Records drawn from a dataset
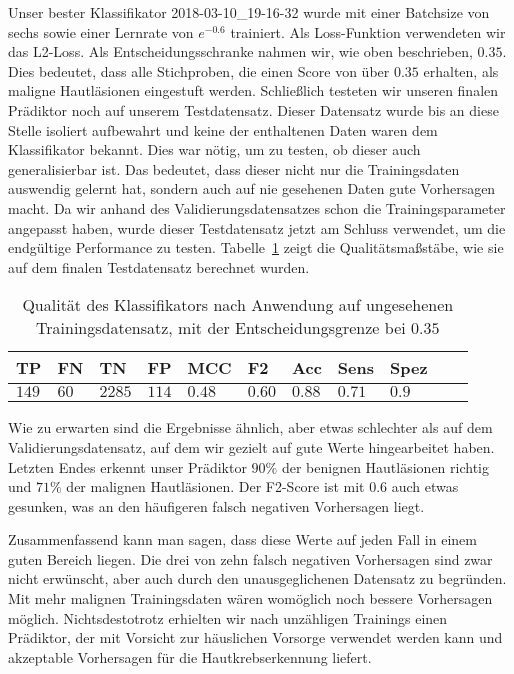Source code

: Unser bester Klassifikator 2018-03-10\_19-16-32 wurde mit einer Batchsize von sechs sowie einer Lernrate von $e^{-0.6}$ trainiert. Als Loss-Funktion verwendeten wir das L2-Loss. Als Entscheidungsschranke nahmen wir, wie oben beschrieben, $0.35$. Dies bedeutet, dass alle Stichproben, die einen Score von über $0.35$ erhalten, als maligne Hautläsionen eingestuft werden. Schließlich testeten wir unseren finalen Prädiktor noch auf unserem Testdatensatz. Dieser Datensatz wurde bis an diese Stelle isoliert aufbewahrt und keine der enthaltenen Daten waren dem Klassifikator bekannt. Dies war nötig, um zu testen, ob dieser auch generalisierbar ist. Das bedeutet, dass dieser nicht nur die Trainingsdaten auswendig gelernt hat, sondern auch auf nie gesehenen Daten gute Vorhersagen macht. Da wir anhand des Validierungsdatensatzes schon die Trainingsparameter angepasst haben, wurde dieser Testdatensatz jetzt am Schluss verwendet, um die endgültige Performance zu testen. Tabelle~\ref{tab:test_scores} zeigt die Qualitätsmaßstäbe, wie sie auf dem finalen Testdatensatz berechnet wurden.

\begin{table}[htb!]
\begin{center}
\begin{tabular}{lllllllllll}
	\toprule
 	TP & FN & TN & FP & MCC & F2 & Acc & Sens & Spez\\
	\midrule
    $149$&	$60$ &	$2285$ &	$114$ &	$0.48$ 	&$0.60$	&$0.88$	&$0.71$&	$0.9$ \\
 \bottomrule
 \end{tabular}
 \end{center}
  \caption{Qualität des Klassifikators nach Anwendung auf ungesehenen Trainingsdatensatz, mit der Entscheidungsgrenze bei $0.35$}
 \label{tab:test_scores}
 \end{table}

 Wie zu erwarten sind die Ergebnisse ähnlich, aber etwas schlechter als auf dem Validierungsdatensatz, auf dem wir gezielt auf gute Werte hingearbeitet haben. Letzten Endes erkennt unser Prädiktor $90\%$ der benignen Hautläsionen richtig und $71\%$ der malignen Hautläsionen. Der F2-Score ist mit $0.6$ auch etwas gesunken, was an den häufigeren falsch negativen Vorhersagen liegt.

Zusammenfassend kann man sagen, dass diese Werte auf jeden Fall in einem guten Bereich liegen. Die drei von zehn falsch negativen Vorhersagen sind zwar nicht erwünscht, aber auch durch den unausgeglichenen Datensatz zu begründen. Mit mehr malignen Trainingsdaten wären womöglich noch bessere Vorhersagen möglich. Nichtsdestotrotz erhielten wir nach unzähligen Trainings einen Prädiktor, der mit Vorsicht zur häuslichen Vorsorge verwendet werden kann und akzeptable Vorhersagen für die Hautkrebserkennung liefert.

**Task item:** Restate the data above word for word. Do not include the images.

**Exercise output:**
Source code

: Unser bester Klassifikator 2018-03-10\_19-16-32 wurde mit einer Batchsize von sechs sowie einer Lernrate von $e^{-0.6}$ trainiert. Als Loss-Funktion verwendeten wir das L2-Loss. Als Entscheidungsschranke nahmen wir, wie oben beschrieben, $0.35$. Dies bedeutet, dass alle Stichproben, die einen Score von über $0.35$ erhalten, als maligne Hautläsionen eingestuft werden. Schließlich testeten wir unseren finalen Prädiktor noch auf unserem Testdatensatz. Dieser Datensatz wurde bis an diese Stelle isoliert aufbewahrt und keine der enthaltenen Daten waren dem Klassifikator bekannt. Dies war nötig, um zu testen, ob dieser auch generalisierbar ist. Das bedeutet, dass dieser nicht nur die Trainingsdaten auswendig gelernt hat, sondern auch auf nie gesehenen Daten gute Vorhersagen macht. Da wir anhand des Validierungsdatensatzes schon die Trainingsparameter angepasst haben, wurde dieser Testdatensatz jetzt am Schluss verwendet, um die endgültige Performance zu testen. Tabelle~\ref{tab:test_scores} zeigt die Qualitätsmaßstäbe, wie sie auf dem finalen Testdatensatz berechnet wurden.

\begin{table}[htb!]
\begin{center}
\begin{tabular}{lllllllllll}
	\toprule
 	TP & FN & TN & FP & MCC & F2 & Acc & Sens & Spez\\
	\midrule
    $149$&	$60$ &	$2285$ &	$114$ &	$0.48$ 	&$0.60$	&$0.88$	&$0.71$&	$0.9$ \\
 \bottomrule
 \end{tabular}
 \end{center}
  \caption{Qualität des Klassifikators nach Anwendung auf ungesehenen Trainingsdatensatz, mit der Entscheidungsgrenze bei $0.35$}
 \label{tab:test_scores}
 \end{table}

 Wie zu erwarten sind die Ergebnisse ähnlich, aber etwas schlechter als auf dem Validierungsdatensatz, auf dem wir gezielt auf gute Werte hingearbeitet haben. Letzten Endes erkennt unser Prädiktor $90\%$ der benignen Hautläsionen richtig und $71\%$ der malignen Hautläsionen. Der F2-Score ist mit $0.6$ auch etwas gesunken, was an den häufigeren falsch negativen Vorhersagen liegt.

Zusammenfassend kann man sagen, dass diese Werte auf jeden Fall in einem guten Bereich liegen. Die drei von zehn falsch negativen Vorhersagen sind zwar nicht erwünscht, aber auch durch den unausgeglichenen Datensatz zu begründen. Mit mehr malignen Trainingsdaten wären womöglich noch bessere Vorhersagen möglich. Nichtsdestotrotz erhielten wir nach unzähligen Trainings einen Prädiktor, der mit Vorsicht zur häuslichen Vorsorge verwendet werden kann und akzeptable Vorhersagen für die Hautkrebserkennung liefert.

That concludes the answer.